Danish Lundbeck’s Alcoholism Cure a Step Closer

The Danish pharmaceuticals company Lundbeck is one step closer to releasing a pill that it claims is an effective treatment for alcoholism, after the drug passed phase III clinical trials with flying colours. While Lundbeck does not claim the ‘Nalmefene’ pill will completely eliminate the need to drink alcohol, the 12-month trials did result in a reduced consumption of more than 50 percent.


The phase III clinical studies monitored more than 2,000 individuals with a heavy alcohol dependency. It was the first time that approximately two-thirds of the participants had ever been treated for alcoholism.


In the first month of treatment the patients’ alcohol intake was shown to fall significantly, and over the course of the 12-month studies, researchers observed that the patients had significantly fewer “heavy drinking days” and overall alcohol consumption fell by more than 50 percent. Nalmefene was shown to diminish their desire to drink excessive amounts and, in particular, their taste for alcohol.


The pill showed few side effects at the prescribed, low dosage level and was also considered safe for the liver. Lundbeck claimed, moreover, that Nalmefene can be taken at will – on an “as-needed basis” – as a means to “limit the intake of alcohol, rather than requiring full abstinence”.


“Across the clinical phase III programme, consistency and robustness were observed and the studies support the overall positive clinical profile of Nalmefene,” announced Lundbeck’s director of development, Anders Gersel Pedersen, in a press statement.


“We are pleased that we now have reached a stage with Nalmefene where we can plan the regulatory process with an expected submission of the [EU marketing] application by the end of the year.”


The National Board of Health estimates that more than ten percent of the Danish adult population are alcoholics in need of some sort of alcohol treatment. It estimates moreover that 20 percent of the population drinks more than the recommended maximum alcohol intake –14 alcoholic units per week for women (the equivalent of 14 glasses of wine) and 21 alcoholic units per week for men (ten and a half pints of beer).


Nalmefene is also a potential treatment for addictions to all types of opioid drugs – including morphine, codeine and opium – as well as a treatment for addictive behaviours.


An early clinical study of Nalmefene’s effect on compulsive gamblers, which was reported in the American Journal of Psychiatry in 2006, reported that 59.2 percent of patients on small doses of the drug showed “much improved”, or “very much improved”, behavioural control and significantly reduced their gambling, in contrast with 34 percent of the control group who received a placebo.


Lundbeck has big expectations for the drug.


“Nalmefene is a joker in our portfolio,” Lundberg’s president Ulf Wiinberg told Børsen financial daily last year, after Nalmefene had cleared phase II trials and phase III trials had just begun.


Wiinberg noted that the social costs of alcoholism alone were in the billions of euros, so potential sales could be as high as 2.5 billion kroner a year. He added, however, that real sales would depend on whether health authorities and the population at large could accept the idea of taking a pill to treat alcoholism or even heavy drinking.

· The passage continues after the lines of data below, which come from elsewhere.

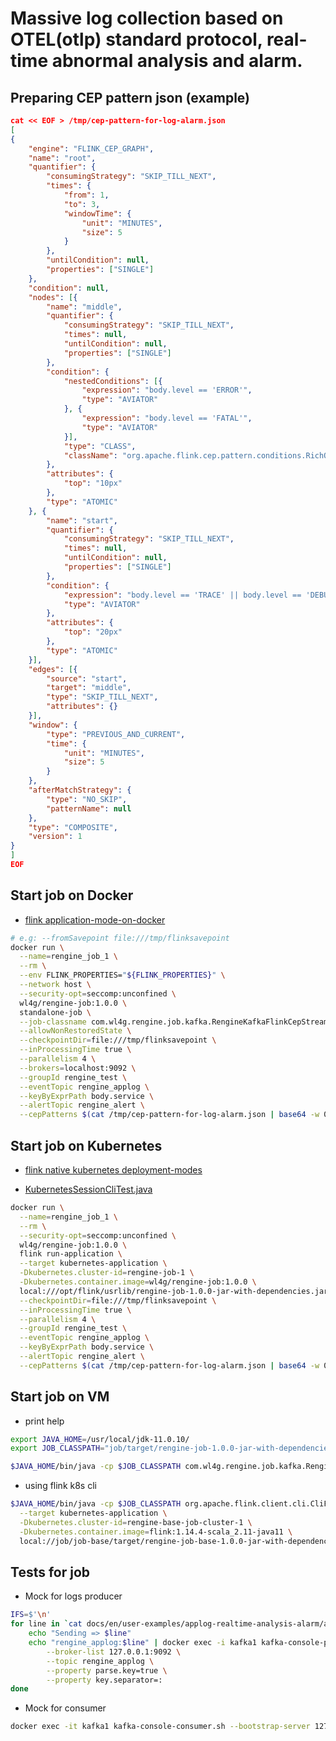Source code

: # Massive log collection based on OTEL(otlp) standard protocol, real-time abnormal analysis and alarm.

## Preparing CEP pattern json (example)

```json
cat << EOF > /tmp/cep-pattern-for-log-alarm.json
[
{
    "engine": "FLINK_CEP_GRAPH",
    "name": "root",
    "quantifier": {
        "consumingStrategy": "SKIP_TILL_NEXT",
        "times": {
            "from": 1,
            "to": 3,
            "windowTime": {
                "unit": "MINUTES",
                "size": 5
            }
        },
        "untilCondition": null,
        "properties": ["SINGLE"]
    },
    "condition": null,
    "nodes": [{
        "name": "middle",
        "quantifier": {
            "consumingStrategy": "SKIP_TILL_NEXT",
            "times": null,
            "untilCondition": null,
            "properties": ["SINGLE"]
        },
        "condition": {
            "nestedConditions": [{
                "expression": "body.level == 'ERROR'",
                "type": "AVIATOR"
            }, {
                "expression": "body.level == 'FATAL'",
                "type": "AVIATOR"
            }],
            "type": "CLASS",
            "className": "org.apache.flink.cep.pattern.conditions.RichOrCondition"
        },
        "attributes": {
            "top": "10px"
        },
        "type": "ATOMIC"
    }, {
        "name": "start",
        "quantifier": {
            "consumingStrategy": "SKIP_TILL_NEXT",
            "times": null,
            "untilCondition": null,
            "properties": ["SINGLE"]
        },
        "condition": {
            "expression": "body.level == 'TRACE' || body.level == 'DEBUG' || body.level == 'INFO' || body.level == 'WARN'",
            "type": "AVIATOR"
        },
        "attributes": {
            "top": "20px"
        },
        "type": "ATOMIC"
    }],
    "edges": [{
        "source": "start",
        "target": "middle",
        "type": "SKIP_TILL_NEXT",
        "attributes": {}
    }],
    "window": {
        "type": "PREVIOUS_AND_CURRENT",
        "time": {
            "unit": "MINUTES",
            "size": 5
        }
    },
    "afterMatchStrategy": {
        "type": "NO_SKIP",
        "patternName": null
    },
    "type": "COMPOSITE",
    "version": 1
}
]
EOF
```

## Start job on Docker

- [flink application-mode-on-docker](https://nightlies.apache.org/flink/flink-docs-release-1.14/zh/docs/deployment/resource-providers/standalone/docker/#application-mode-on-docker)

```bash
# e.g: --fromSavepoint file:///tmp/flinksavepoint
docker run \
  --name=rengine_job_1 \
  --rm \
  --env FLINK_PROPERTIES="${FLINK_PROPERTIES}" \
  --network host \
  --security-opt=seccomp:unconfined \
  wl4g/rengine-job:1.0.0 \
  standalone-job \
  --job-classname com.wl4g.rengine.job.kafka.RengineKafkaFlinkCepStreaming \
  --allowNonRestoredState \
  --checkpointDir=file:///tmp/flinksavepoint \
  --inProcessingTime true \
  --parallelism 4 \
  --brokers=localhost:9092 \
  --groupId rengine_test \
  --eventTopic rengine_applog \
  --keyByExprPath body.service \
  --alertTopic rengine_alert \
  --cepPatterns $(cat /tmp/cep-pattern-for-log-alarm.json | base64 -w 0)
```

## Start job on Kubernetes

- [flink native kubernetes deployment-modes](https://nightlies.apache.org/flink/flink-docs-release-1.14/zh/docs/deployment/resource-providers/native_kubernetes/#deployment-modes)

- [KubernetesSessionCliTest.java](https://github1s.com/apache/flink/blob/release-1.14/flink-kubernetes/src/test/java/org/apache/flink/kubernetes/cli/KubernetesSessionCliTest.java)

```bash
docker run \
  --name=rengine_job_1 \
  --rm \
  --security-opt=seccomp:unconfined \
  wl4g/rengine-job:1.0.0 \
  flink run-application \
  --target kubernetes-application \
  -Dkubernetes.cluster-id=rengine-job-1 \
  -Dkubernetes.container.image=wl4g/rengine-job:1.0.0 \
  local:///opt/flink/usrlib/rengine-job-1.0.0-jar-with-dependencies.jar \
  --checkpointDir=file:///tmp/flinksavepoint \
  --inProcessingTime true \
  --parallelism 4 \
  --groupId rengine_test \
  --eventTopic rengine_applog \
  --keyByExprPath body.service \
  --alertTopic rengine_alert \
  --cepPatterns $(cat /tmp/cep-pattern-for-log-alarm.json | base64 -w 0)
```

## Start job on VM

- print help

```bash
export JAVA_HOME=/usr/local/jdk-11.0.10/
export JOB_CLASSPATH="job/target/rengine-job-1.0.0-jar-with-dependencies.jar"

$JAVA_HOME/bin/java -cp $JOB_CLASSPATH com.wl4g.rengine.job.kafka.RengineKafkaFlinkCepStreaming --help
```

- using flink k8s cli

```bash
$JAVA_HOME/bin/java -cp $JOB_CLASSPATH org.apache.flink.client.cli.CliFrontend run-application \
  --target kubernetes-application \
  -Dkubernetes.cluster-id=rengine-base-job-cluster-1 \
  -Dkubernetes.container.image=flink:1.14.4-scala_2.11-java11 \
  local://job/job-base/target/rengine-job-base-1.0.0-jar-with-dependencies.jar
```

## Tests for job

- Mock for logs producer

```bash
IFS=$'\n'
for line in `cat docs/en/user-examples/applog-realtime-analysis-alarm/applog-sample.log`; do
    echo "Sending => $line"
    echo "rengine_applog:$line" | docker exec -i kafka1 kafka-console-producer.sh \
        --broker-list 127.0.0.1:9092 \
        --topic rengine_applog \
        --property parse.key=true \
        --property key.separator=:
done
```

- Mock for consumer

```bash
docker exec -it kafka1 kafka-console-consumer.sh --bootstrap-server 127.0.0.1:9092 --topic rengine_applog
```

Michael Friis Jørgensen, a senior analyst from Alm. Brand Markets, a Danish market research firm, suggested that the medical community itself could, in fact, be the biggest impediment to Nalmefene’s sales success – for the very reason that the pill helps alcoholics reduce their drinking to ‘safe’ levels without having to give up alcohol entirely.


Jørgensen told Berlingske newspaper that Lundbeck’s next challenge would be to convince doctors and alcohol treatment professionals that a Nalmefene pill and continued moderate drinking might be favourable to the current treatment philosophy of zero-tolerance or total abstinence.